The Chinese insurance market again generated strikingly vigorous growth in the year under review. Special reference should be made to the more stringent requirements adopted by the China Insurance Regulatory Commission with respect to the equity resources of insurance companies. Demand for reinsurance solutions that could serve as equity substitutes was therefore marked. Overall, the industry generated a good underwriting result. Similarly, reinsurers generated very healthy growth rates and good results in 2010. Government-sponsored subsidy programmes have again sharply driven up sales of domestically built motor vehicles. Consequently, further substantial growth in motor insurance – the dominant line in China – was recorded in the year under review.

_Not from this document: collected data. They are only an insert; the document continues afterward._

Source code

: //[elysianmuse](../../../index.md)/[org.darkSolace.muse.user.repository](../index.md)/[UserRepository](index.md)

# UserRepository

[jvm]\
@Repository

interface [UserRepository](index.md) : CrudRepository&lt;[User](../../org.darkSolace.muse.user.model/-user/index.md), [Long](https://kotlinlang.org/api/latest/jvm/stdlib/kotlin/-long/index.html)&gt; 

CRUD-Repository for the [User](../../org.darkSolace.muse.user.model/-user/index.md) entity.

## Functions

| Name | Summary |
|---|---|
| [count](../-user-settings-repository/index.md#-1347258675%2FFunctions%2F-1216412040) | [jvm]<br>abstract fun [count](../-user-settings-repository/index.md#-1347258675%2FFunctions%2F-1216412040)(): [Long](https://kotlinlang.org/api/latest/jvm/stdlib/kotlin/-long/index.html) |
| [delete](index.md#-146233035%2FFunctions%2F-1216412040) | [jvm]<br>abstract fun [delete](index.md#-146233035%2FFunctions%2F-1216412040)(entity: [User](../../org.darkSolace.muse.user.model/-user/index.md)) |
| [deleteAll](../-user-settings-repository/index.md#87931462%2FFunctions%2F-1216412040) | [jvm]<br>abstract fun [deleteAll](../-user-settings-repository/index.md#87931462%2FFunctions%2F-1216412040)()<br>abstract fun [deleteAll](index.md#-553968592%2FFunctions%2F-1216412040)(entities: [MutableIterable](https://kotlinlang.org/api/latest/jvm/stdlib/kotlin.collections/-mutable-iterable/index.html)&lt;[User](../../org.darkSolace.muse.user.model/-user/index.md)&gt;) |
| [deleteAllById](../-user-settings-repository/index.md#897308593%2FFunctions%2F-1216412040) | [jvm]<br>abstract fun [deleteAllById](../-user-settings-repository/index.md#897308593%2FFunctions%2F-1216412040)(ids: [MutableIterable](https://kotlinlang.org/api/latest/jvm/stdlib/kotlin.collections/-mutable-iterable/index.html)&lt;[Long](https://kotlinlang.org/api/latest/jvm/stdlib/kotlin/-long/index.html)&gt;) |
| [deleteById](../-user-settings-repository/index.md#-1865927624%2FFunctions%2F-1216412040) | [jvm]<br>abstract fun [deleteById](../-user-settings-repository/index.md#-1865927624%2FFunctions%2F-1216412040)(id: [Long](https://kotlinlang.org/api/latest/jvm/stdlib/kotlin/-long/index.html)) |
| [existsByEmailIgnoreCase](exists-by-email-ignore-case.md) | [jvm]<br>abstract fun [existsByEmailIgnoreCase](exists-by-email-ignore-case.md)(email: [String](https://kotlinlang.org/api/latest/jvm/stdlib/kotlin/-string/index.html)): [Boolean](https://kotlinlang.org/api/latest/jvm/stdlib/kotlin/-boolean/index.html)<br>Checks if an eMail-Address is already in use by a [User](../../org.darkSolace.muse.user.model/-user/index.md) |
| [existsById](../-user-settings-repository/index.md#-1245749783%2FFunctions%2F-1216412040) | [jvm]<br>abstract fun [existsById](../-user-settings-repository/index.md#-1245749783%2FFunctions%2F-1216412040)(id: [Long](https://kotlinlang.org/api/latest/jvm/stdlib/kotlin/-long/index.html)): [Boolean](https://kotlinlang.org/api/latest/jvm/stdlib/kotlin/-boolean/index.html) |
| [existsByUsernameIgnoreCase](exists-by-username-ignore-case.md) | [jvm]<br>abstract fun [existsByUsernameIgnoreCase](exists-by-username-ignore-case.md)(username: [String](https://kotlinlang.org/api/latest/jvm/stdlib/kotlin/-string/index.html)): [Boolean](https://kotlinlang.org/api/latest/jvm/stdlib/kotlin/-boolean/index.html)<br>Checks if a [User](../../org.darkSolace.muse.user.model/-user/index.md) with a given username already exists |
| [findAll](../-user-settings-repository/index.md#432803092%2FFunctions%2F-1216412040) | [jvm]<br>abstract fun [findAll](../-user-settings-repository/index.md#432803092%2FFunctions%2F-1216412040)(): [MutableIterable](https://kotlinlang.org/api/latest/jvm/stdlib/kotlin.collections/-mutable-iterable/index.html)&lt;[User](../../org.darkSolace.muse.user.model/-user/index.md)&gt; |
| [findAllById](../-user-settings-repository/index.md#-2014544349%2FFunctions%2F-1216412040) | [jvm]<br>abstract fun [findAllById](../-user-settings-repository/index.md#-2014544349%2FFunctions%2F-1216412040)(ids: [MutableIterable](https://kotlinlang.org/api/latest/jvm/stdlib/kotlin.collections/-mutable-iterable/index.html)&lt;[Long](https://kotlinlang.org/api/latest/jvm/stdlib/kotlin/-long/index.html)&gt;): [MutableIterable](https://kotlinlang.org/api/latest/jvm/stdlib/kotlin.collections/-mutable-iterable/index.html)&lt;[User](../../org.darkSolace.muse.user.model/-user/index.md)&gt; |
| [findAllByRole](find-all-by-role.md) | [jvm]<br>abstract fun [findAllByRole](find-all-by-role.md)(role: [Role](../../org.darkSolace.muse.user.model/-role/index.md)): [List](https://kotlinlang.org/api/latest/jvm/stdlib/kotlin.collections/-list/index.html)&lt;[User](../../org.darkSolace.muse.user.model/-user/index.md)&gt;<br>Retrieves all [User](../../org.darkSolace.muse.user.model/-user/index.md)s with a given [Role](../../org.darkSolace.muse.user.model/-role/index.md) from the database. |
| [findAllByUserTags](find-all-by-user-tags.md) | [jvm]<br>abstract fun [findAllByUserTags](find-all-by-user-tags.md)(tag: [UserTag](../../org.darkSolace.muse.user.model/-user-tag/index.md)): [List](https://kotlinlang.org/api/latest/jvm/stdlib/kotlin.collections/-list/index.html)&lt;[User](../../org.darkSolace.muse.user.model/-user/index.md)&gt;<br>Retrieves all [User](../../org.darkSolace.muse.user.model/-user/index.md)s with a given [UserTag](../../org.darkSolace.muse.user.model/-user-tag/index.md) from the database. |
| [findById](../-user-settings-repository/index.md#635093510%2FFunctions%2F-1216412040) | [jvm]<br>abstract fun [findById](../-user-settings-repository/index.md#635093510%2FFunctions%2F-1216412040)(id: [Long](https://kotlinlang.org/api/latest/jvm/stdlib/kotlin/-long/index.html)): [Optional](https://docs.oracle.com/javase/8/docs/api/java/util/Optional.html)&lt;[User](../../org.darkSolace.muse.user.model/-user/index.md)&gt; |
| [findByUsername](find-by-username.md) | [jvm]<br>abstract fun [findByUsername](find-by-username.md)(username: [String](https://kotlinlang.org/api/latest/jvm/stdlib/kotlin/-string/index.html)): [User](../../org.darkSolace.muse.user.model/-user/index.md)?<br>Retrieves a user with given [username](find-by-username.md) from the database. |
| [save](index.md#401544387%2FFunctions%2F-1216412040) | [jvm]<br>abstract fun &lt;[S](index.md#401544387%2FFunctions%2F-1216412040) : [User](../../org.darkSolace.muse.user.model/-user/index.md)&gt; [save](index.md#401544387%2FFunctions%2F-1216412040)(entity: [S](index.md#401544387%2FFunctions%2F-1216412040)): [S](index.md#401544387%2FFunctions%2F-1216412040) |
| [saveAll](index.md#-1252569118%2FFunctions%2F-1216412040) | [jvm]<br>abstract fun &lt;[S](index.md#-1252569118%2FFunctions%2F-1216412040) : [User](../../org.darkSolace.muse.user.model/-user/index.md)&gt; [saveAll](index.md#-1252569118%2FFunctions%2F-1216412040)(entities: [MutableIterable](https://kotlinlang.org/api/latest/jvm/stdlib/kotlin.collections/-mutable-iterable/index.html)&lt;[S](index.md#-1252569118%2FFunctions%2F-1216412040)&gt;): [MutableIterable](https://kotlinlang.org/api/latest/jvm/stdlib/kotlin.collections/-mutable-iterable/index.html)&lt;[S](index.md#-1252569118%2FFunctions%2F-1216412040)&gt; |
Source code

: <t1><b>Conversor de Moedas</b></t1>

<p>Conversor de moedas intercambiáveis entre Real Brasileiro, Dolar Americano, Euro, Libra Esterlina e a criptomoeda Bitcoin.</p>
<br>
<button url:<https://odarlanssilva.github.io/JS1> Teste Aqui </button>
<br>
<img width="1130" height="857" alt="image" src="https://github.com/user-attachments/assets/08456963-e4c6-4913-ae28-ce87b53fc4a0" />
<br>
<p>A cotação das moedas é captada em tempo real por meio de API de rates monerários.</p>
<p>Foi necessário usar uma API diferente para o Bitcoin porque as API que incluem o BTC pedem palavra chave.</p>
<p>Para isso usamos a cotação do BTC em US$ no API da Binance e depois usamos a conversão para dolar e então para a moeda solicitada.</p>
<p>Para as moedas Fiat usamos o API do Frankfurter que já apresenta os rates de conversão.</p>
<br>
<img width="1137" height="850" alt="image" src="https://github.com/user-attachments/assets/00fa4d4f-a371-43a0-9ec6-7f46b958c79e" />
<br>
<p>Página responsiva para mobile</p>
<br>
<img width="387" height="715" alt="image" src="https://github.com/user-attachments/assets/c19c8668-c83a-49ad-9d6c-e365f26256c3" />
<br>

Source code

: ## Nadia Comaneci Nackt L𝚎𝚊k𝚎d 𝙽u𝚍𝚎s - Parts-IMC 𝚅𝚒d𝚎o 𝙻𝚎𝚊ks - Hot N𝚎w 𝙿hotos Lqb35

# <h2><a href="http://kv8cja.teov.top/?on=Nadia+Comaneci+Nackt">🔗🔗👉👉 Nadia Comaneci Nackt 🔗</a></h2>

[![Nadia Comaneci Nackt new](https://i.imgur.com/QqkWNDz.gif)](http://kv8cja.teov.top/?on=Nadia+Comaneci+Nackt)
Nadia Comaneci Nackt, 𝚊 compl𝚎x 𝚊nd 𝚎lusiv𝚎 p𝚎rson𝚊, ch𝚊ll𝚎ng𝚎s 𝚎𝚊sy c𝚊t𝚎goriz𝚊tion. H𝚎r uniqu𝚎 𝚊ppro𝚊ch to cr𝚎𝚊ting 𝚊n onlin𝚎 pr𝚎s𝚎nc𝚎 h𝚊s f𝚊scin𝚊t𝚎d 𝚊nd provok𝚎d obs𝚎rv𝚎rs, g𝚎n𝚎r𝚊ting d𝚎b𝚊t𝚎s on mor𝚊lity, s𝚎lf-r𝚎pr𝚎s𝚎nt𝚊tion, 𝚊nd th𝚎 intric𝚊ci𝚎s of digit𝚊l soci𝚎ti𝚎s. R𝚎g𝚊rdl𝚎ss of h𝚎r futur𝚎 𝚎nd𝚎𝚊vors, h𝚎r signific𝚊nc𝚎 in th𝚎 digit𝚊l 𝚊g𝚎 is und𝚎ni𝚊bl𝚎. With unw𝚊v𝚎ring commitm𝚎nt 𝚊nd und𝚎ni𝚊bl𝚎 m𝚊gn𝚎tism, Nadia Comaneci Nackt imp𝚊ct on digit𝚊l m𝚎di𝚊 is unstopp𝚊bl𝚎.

Rates for non-proportional covers were stable in 2010 and – more importantly given the dominance of proportional business – insurance terms and conditions were maintained largely unchanged.

Competition in the (re)insurance market is also very fierce in view of the enormous growth opportunities. In our assessment, China offers particularly attractive prospects in the areas of facultative business and agricultural risks as well as in the marine and aviation lines.

As forecast, our premium volume in China increased appreciably. Our Shanghai branch, which commenced operations in the year under review, improved our business opportunities as we had expected. As a “local” reinsurer, we now also enjoy access to treaties in the domestic currency.

Although China was affected by a number of (natural) disasters in the year under review, the insured losses remained moderate. We did not incur any major losses.

We are satisfied with the development of our portfolio from the Chinese market.